━━ Supplied information ━━
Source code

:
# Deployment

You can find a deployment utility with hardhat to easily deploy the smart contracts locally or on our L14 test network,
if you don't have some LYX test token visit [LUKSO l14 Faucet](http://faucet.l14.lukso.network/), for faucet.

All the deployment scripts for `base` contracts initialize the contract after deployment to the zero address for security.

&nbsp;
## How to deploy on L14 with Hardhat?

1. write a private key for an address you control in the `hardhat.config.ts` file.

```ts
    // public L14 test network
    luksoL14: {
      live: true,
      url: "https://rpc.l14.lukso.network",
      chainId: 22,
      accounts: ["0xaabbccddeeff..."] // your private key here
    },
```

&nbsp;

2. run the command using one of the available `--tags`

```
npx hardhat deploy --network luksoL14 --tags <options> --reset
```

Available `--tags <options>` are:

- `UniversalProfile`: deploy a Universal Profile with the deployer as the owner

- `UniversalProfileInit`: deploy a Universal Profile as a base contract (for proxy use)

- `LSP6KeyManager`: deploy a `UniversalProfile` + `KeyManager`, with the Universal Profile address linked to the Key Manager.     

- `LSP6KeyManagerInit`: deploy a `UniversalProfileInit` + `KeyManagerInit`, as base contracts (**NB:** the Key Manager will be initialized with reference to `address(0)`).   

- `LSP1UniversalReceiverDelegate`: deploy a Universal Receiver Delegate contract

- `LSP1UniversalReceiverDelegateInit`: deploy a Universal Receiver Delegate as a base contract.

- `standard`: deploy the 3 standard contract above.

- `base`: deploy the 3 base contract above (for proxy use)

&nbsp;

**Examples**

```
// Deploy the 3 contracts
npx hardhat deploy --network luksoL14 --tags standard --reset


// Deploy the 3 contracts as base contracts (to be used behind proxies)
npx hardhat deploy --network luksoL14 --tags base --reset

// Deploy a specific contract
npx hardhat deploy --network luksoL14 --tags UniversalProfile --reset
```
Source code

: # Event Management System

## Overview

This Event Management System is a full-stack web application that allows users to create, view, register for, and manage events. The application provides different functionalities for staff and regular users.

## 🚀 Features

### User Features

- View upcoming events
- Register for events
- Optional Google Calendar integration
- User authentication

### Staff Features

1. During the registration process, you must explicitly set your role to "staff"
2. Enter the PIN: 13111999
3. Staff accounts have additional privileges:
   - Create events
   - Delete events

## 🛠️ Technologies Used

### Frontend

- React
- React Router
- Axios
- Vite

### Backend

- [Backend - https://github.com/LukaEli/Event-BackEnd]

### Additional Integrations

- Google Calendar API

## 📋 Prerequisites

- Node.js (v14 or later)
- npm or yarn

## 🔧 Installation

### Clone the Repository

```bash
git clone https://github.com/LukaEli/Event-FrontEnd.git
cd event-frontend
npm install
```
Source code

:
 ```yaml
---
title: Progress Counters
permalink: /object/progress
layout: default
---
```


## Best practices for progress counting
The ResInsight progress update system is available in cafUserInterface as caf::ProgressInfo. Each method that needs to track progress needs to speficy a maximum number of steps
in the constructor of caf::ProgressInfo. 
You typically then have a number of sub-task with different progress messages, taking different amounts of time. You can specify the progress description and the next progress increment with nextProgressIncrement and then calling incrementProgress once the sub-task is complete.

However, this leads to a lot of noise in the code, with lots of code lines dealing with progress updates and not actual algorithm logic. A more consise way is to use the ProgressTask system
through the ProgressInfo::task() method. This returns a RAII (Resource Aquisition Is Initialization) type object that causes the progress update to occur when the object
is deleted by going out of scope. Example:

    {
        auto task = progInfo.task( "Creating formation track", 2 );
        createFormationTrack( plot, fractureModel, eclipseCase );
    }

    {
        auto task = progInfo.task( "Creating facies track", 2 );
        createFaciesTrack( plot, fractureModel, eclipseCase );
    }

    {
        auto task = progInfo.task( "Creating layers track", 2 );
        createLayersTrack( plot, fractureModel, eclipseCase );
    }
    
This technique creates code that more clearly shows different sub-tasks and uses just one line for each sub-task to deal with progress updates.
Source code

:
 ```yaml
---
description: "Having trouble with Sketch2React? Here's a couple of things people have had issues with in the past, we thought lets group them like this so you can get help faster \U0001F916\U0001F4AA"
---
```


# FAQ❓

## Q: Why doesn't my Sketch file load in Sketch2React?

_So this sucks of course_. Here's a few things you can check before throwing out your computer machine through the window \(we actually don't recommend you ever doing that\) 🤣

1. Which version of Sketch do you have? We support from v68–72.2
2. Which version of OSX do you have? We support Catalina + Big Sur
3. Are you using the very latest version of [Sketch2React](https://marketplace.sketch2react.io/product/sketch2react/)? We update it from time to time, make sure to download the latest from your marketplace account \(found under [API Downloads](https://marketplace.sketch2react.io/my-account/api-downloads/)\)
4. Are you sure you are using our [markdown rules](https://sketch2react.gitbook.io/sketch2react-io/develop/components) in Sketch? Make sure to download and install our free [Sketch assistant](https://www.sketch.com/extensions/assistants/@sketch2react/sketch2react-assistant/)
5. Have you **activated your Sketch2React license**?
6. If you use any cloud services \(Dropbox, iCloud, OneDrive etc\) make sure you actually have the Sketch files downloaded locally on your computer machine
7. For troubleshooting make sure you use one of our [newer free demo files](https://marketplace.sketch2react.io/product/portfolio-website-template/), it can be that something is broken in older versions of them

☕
━━━
__Directions__: Copy each line in the entries above where "tags" turns up.

__Exercise output__:
2. run the command using one of the available `--tags`
npx hardhat deploy --network luksoL14 --tags <options> --reset
Available `--tags <options>` are:
npx hardhat deploy --network luksoL14 --tags standard --reset
npx hardhat deploy --network luksoL14 --tags base --reset
npx hardhat deploy --network luksoL14 --tags UniversalProfile --reset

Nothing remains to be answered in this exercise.